Le 17 septembre, dans un post publié sur Truth Social, Donald Trump a déclaré qu’il allait désigner « Antifa » comme « une organisation terroriste majeure ». Qu’est-ce que cela signifie ? Comment pouvons-nous nous préparer à affronter la tempête ?


Il est toujours difficile de savoir à quel point il faut prendre au sérieux les déclarations performatives de Trump. Il fait souvent des déclarations délirantes pour tester leur impact sur son public : il lance des idées en l’air pour voir ce qui fait mouche, et ensuite il s’acharne là où il n’y a pas de réaction en retour.

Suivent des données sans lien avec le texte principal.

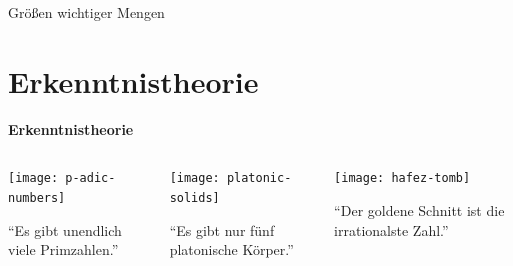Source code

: \documentclass[12pt,compress,ngerman,utf8,t]{beamer}
\newcommand{\hil}[1]{{\usebeamercolor[fg]{item}{\textbf{#1}}}}
\begin{document}
\begin{frame}{Größen wichtiger Mengen}
\begin{itemize}
    \begin{center}\end{center}
  \end{itemize}
\end{frame}


\section{Erkenntnistheorie}

\begin{frame}
  \centering
  \bigskip

  \Huge \hil{Teil III}

  \bigskip
  \Large\textbf{Erkenntnistheorie}
  \par
  \normalsize
  \bigskip
  \bigskip
  \bigskip
  \bigskip

  \begin{columns}[t]
    \begin{column}{0.32\textwidth}
      \centering\texttt{[image: p-adic-numbers]}
      \medskip

      "`Es gibt unendlich viele Primzahlen."'
    \end{column}
    \begin{column}{0.32\textwidth}
      \centering\texttt{[image: platonic-solids]}
      \medskip

      "`Es gibt nur fünf platonische Körper."'
    \end{column}
    \begin{column}{0.37\textwidth}
      \centering\texttt{[image: hafez-tomb]}
      \medskip

      "`Der goldene Schnitt ist die irrationalste Zahl."'
    \end{column}
  \end{columns}
\end{frame}
\end{document}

Mais cette fois, son administration suit à la lettre le manuel classique du fascisme. Un de ses partisans est même allé jusqu’à déclarer, sans ironie, que l’assassinat de Charlie Kirk était « l’incendie du Reichstag américain ».

L’étape suivante de ce manuel est évidente : élargir ses cibles, allant des immigré·es jusqu’aux anarchistes, aux gauchistes, et s’étendant au bout du compte à tous les opposant·es au régime.

Alors oui, par le passé, Trump a déjà fait des déclarations dans lesquelles il désignait « Antifa » comme une « organisation terroriste », notamment au début de la révolte qui a fait suite au meurtre de George Floyd.

Mais à l’époque, le reste du gouvernement fédéral jouait en grande partie un rôle de frein à son impulsivité1 alors qu’aujourd’hui, l’ensemble de l’exécutif fédéral est composé de serviteurs zélés qui sont incapables de distinguer leurs propres intérêts de ceux de Trump.

Certes, aucune loi ne permet au président de désigner des organisations terroristes intérieures. Mais même sans nouvelle législation ou nouveau décret, Trump a un contrôle direct sur le ministère de la Justice, le ministère de la Sécurité intérieure, le FBI et d’autres agences fédérales. Ce qu’il publie sur les réseaux sociaux indique probablement ce qu’il ordonnera bientôt à ses subordonnés.

Le fait que « Antifa » ne désigne pas une organisation en soi, mais plutôt une catégorie floue qui peut inclure à peu près n’importe quel opposition à son programme autoritaire, cela en fait un terme très pratique pour Trump 2. Cela signifie que peu importe qui vous êtes ou ce que vous faites, vous aussi pourriez devenir une cible.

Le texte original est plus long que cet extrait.